**Exercise description:** Below is a block of entries; repeat all of it exactly but omit the pictures.

**Exercise materials:**
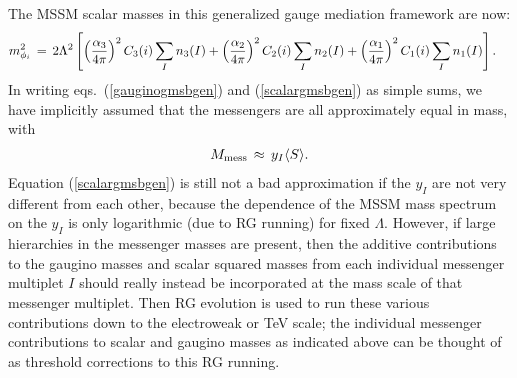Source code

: \documentclass[11pt]{article}
\def\beq{\begin{eqnarray}}
\def\eeq{\end{eqnarray}}
\begin{document}
The MSSM scalar masses in this generalized gauge mediation framework are
now:
\beq  
m^2_{\phi_i} \,=\,
2 \Lambda^2
\left [ \left ({\alpha_3\over 4\pi}\right )^2 C_3(i) \sum_I n_3(I) +
\left ({\alpha_2\over 4 \pi}\right )^2 C_2(i) \sum_I n_2(I)+
\left ({\alpha_1\over 4 \pi}\right )^2 C_1(i) \sum_I n_1(I)
\right ] .\phantom{xx}
\label{scalargmsbgen}
\eeq
In writing eqs.~(\ref{gauginogmsbgen}) and (\ref{scalargmsbgen}) as simple
sums, we have implicitly assumed that the messengers are all approximately
equal in mass, with
\beq
M_{\rm mess} \,\approx\, y_I \langle S \rangle .
\eeq
Equation (\ref{scalargmsbgen}) is still not a bad approximation if the 
$y_I$ are not very different from each other, because the dependence of 
the MSSM mass spectrum on the $y_I$ is only logarithmic (due to RG 
running) for fixed $\Lambda$. However, if large hierarchies in the 
messenger masses are present, then the additive contributions to the 
gaugino masses and scalar squared masses from each individual messenger 
multiplet $I$ should really instead be incorporated at the mass scale of 
that messenger multiplet. Then RG evolution is used to run these various 
contributions down to the electroweak or TeV scale; the individual 
messenger contributions to scalar and gaugino masses as indicated above 
can be thought of as threshold corrections to this RG running.
\end{document}
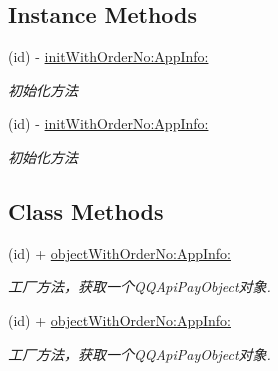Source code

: \subsection*{Instance Methods}
\begin{DoxyCompactItemize}
\item 
\mbox{\label{interface_q_q_api_pay_object_afe6e6046ebf848355704b034d864970d}} 
(id) -\/ \mbox{\hyperlink{interface_q_q_api_pay_object_afe6e6046ebf848355704b034d864970d}{init\+With\+Order\+No\+:\+App\+Info\+:}}
\begin{DoxyCompactList}\small\item\em 初始化方法 \end{DoxyCompactList}\item 
\mbox{\label{interface_q_q_api_pay_object_afe6e6046ebf848355704b034d864970d}} 
(id) -\/ \mbox{\hyperlink{interface_q_q_api_pay_object_afe6e6046ebf848355704b034d864970d}{init\+With\+Order\+No\+:\+App\+Info\+:}}
\begin{DoxyCompactList}\small\item\em 初始化方法 \end{DoxyCompactList}\end{DoxyCompactItemize}
\subsection*{Class Methods}
\begin{DoxyCompactItemize}
\item 
\mbox{\label{interface_q_q_api_pay_object_a6cefbe1734b9eeb59c2cacec31fe8849}} 
(id) + \mbox{\hyperlink{interface_q_q_api_pay_object_a6cefbe1734b9eeb59c2cacec31fe8849}{object\+With\+Order\+No\+:\+App\+Info\+:}}
\begin{DoxyCompactList}\small\item\em 工厂方法，获取一个\+Q\+Q\+Api\+Pay\+Object对象. \end{DoxyCompactList}\item 
\mbox{\label{interface_q_q_api_pay_object_a6cefbe1734b9eeb59c2cacec31fe8849}} 
(id) + \mbox{\hyperlink{interface_q_q_api_pay_object_a6cefbe1734b9eeb59c2cacec31fe8849}{object\+With\+Order\+No\+:\+App\+Info\+:}}
\begin{DoxyCompactList}\small\item\em 工厂方法，获取一个\+Q\+Q\+Api\+Pay\+Object对象. \end{DoxyCompactList}\end{DoxyCompactItemize}
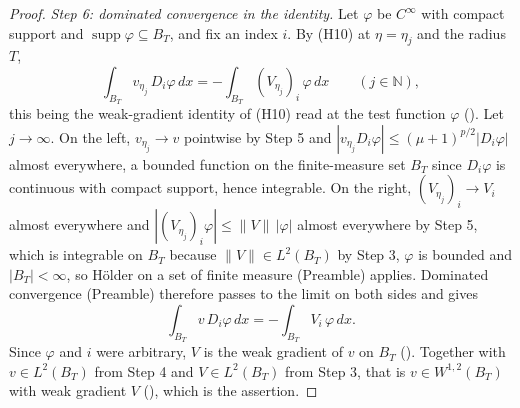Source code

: \begin{proof}
\emph{Step 6: dominated convergence in the identity.}  Let $\varphi$ be
$C^\infty$ with compact support and $\operatorname{supp}\varphi\subseteq B_T$,
and fix an index $i$.  By (H10) at $\eta=\eta_j$ and the radius $T$,
\[
\int_{B_T}v_{\eta_j}\,D_i\varphi\,dx=-\int_{B_T}(V_{\eta_j})_i\,\varphi\,dx
\qquad(j\in\mathbb{N}),
\]
this being the weak-gradient identity of (H10) read at the test function
$\varphi$ ().  Let $j\to\infty$.  On the left,
$v_{\eta_j}\to v$ pointwise by Step 5 and
$|v_{\eta_j}D_i\varphi|\le(\mu+1)^{p/2}|D_i\varphi|$ almost everywhere, a
bounded function on the finite-measure set $B_T$ since $D_i\varphi$ is
continuous with compact support, hence integrable.  On the right,
$(V_{\eta_j})_i\to V_i$ almost everywhere and
$|(V_{\eta_j})_i\varphi|\le\|V\|\,|\varphi|$ almost everywhere by Step 5, which
is integrable on $B_T$ because $\|V\|\in L^2(B_T)$ by Step 3, $\varphi$ is
bounded and $|B_T|<\infty$, so H\"older on a set of finite measure (Preamble)
applies.  Dominated convergence (Preamble) therefore passes to the limit on
both sides and gives
\[
\int_{B_T}v\,D_i\varphi\,dx=-\int_{B_T}V_i\,\varphi\,dx .
\]
Since $\varphi$ and $i$ were arbitrary, $V$ is the weak gradient of $v$ on
$B_T$ ().  Together with $v\in L^2(B_T)$ from
Step 4 and $V\in L^2(B_T)$ from Step 3, that is $v\in W^{1,2}(B_T)$ with weak
gradient $V$ (), which is the assertion.
\end{proof}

**Your response:**
Source code

: \documentclass[11pt]{article}
\def\beq{\begin{eqnarray}}
\def\eeq{\end{eqnarray}}
\begin{document}
The MSSM scalar masses in this generalized gauge mediation framework are
now:
\beq  
m^2_{\phi_i} \,=\,
2 \Lambda^2
\left [ \left ({\alpha_3\over 4\pi}\right )^2 C_3(i) \sum_I n_3(I) +
\left ({\alpha_2\over 4 \pi}\right )^2 C_2(i) \sum_I n_2(I)+
\left ({\alpha_1\over 4 \pi}\right )^2 C_1(i) \sum_I n_1(I)
\right ] .\phantom{xx}
\label{scalargmsbgen}
\eeq
In writing eqs.~(\ref{gauginogmsbgen}) and (\ref{scalargmsbgen}) as simple
sums, we have implicitly assumed that the messengers are all approximately
equal in mass, with
\beq
M_{\rm mess} \,\approx\, y_I \langle S \rangle .
\eeq
Equation (\ref{scalargmsbgen}) is still not a bad approximation if the 
$y_I$ are not very different from each other, because the dependence of 
the MSSM mass spectrum on the $y_I$ is only logarithmic (due to RG 
running) for fixed $\Lambda$. However, if large hierarchies in the 
messenger masses are present, then the additive contributions to the 
gaugino masses and scalar squared masses from each individual messenger 
multiplet $I$ should really instead be incorporated at the mass scale of 
that messenger multiplet. Then RG evolution is used to run these various 
contributions down to the electroweak or TeV scale; the individual 
messenger contributions to scalar and gaugino masses as indicated above 
can be thought of as threshold corrections to this RG running.
\end{document}
Source code

: \subsection*{Instance Methods}
\begin{DoxyCompactItemize}
\item 
\mbox{\label{interface_q_q_api_pay_object_afe6e6046ebf848355704b034d864970d}} 
(id) -\/ \mbox{\hyperlink{interface_q_q_api_pay_object_afe6e6046ebf848355704b034d864970d}{init\+With\+Order\+No\+:\+App\+Info\+:}}
\begin{DoxyCompactList}\small\item\em 初始化方法 \end{DoxyCompactList}\item 
\mbox{\label{interface_q_q_api_pay_object_afe6e6046ebf848355704b034d864970d}} 
(id) -\/ \mbox{\hyperlink{interface_q_q_api_pay_object_afe6e6046ebf848355704b034d864970d}{init\+With\+Order\+No\+:\+App\+Info\+:}}
\begin{DoxyCompactList}\small\item\em 初始化方法 \end{DoxyCompactList}\end{DoxyCompactItemize}
\subsection*{Class Methods}
\begin{DoxyCompactItemize}
\item 
\mbox{\label{interface_q_q_api_pay_object_a6cefbe1734b9eeb59c2cacec31fe8849}} 
(id) + \mbox{\hyperlink{interface_q_q_api_pay_object_a6cefbe1734b9eeb59c2cacec31fe8849}{object\+With\+Order\+No\+:\+App\+Info\+:}}
\begin{DoxyCompactList}\small\item\em 工厂方法，获取一个\+Q\+Q\+Api\+Pay\+Object对象. \end{DoxyCompactList}\item 
\mbox{\label{interface_q_q_api_pay_object_a6cefbe1734b9eeb59c2cacec31fe8849}} 
(id) + \mbox{\hyperlink{interface_q_q_api_pay_object_a6cefbe1734b9eeb59c2cacec31fe8849}{object\+With\+Order\+No\+:\+App\+Info\+:}}
\begin{DoxyCompactList}\small\item\em 工厂方法，获取一个\+Q\+Q\+Api\+Pay\+Object对象. \end{DoxyCompactList}\end{DoxyCompactItemize}
Source code

: \begin{proof}
\emph{Step 6: dominated convergence in the identity.}  Let $\varphi$ be
$C^\infty$ with compact support and $\operatorname{supp}\varphi\subseteq B_T$,
and fix an index $i$.  By (H10) at $\eta=\eta_j$ and the radius $T$,
\[
\int_{B_T}v_{\eta_j}\,D_i\varphi\,dx=-\int_{B_T}(V_{\eta_j})_i\,\varphi\,dx
\qquad(j\in\mathbb{N}),
\]
this being the weak-gradient identity of (H10) read at the test function
$\varphi$ ().  Let $j\to\infty$.  On the left,
$v_{\eta_j}\to v$ pointwise by Step 5 and
$|v_{\eta_j}D_i\varphi|\le(\mu+1)^{p/2}|D_i\varphi|$ almost everywhere, a
bounded function on the finite-measure set $B_T$ since $D_i\varphi$ is
continuous with compact support, hence integrable.  On the right,
$(V_{\eta_j})_i\to V_i$ almost everywhere and
$|(V_{\eta_j})_i\varphi|\le\|V\|\,|\varphi|$ almost everywhere by Step 5, which
is integrable on $B_T$ because $\|V\|\in L^2(B_T)$ by Step 3, $\varphi$ is
bounded and $|B_T|<\infty$, so H\"older on a set of finite measure (Preamble)
applies.  Dominated convergence (Preamble) therefore passes to the limit on
both sides and gives
\[
\int_{B_T}v\,D_i\varphi\,dx=-\int_{B_T}V_i\,\varphi\,dx .
\]
Since $\varphi$ and $i$ were arbitrary, $V$ is the weak gradient of $v$ on
$B_T$ ().  Together with $v\in L^2(B_T)$ from
Step 4 and $V\in L^2(B_T)$ from Step 3, that is $v\in W^{1,2}(B_T)$ with weak
gradient $V$ (), which is the assertion.
\end{proof}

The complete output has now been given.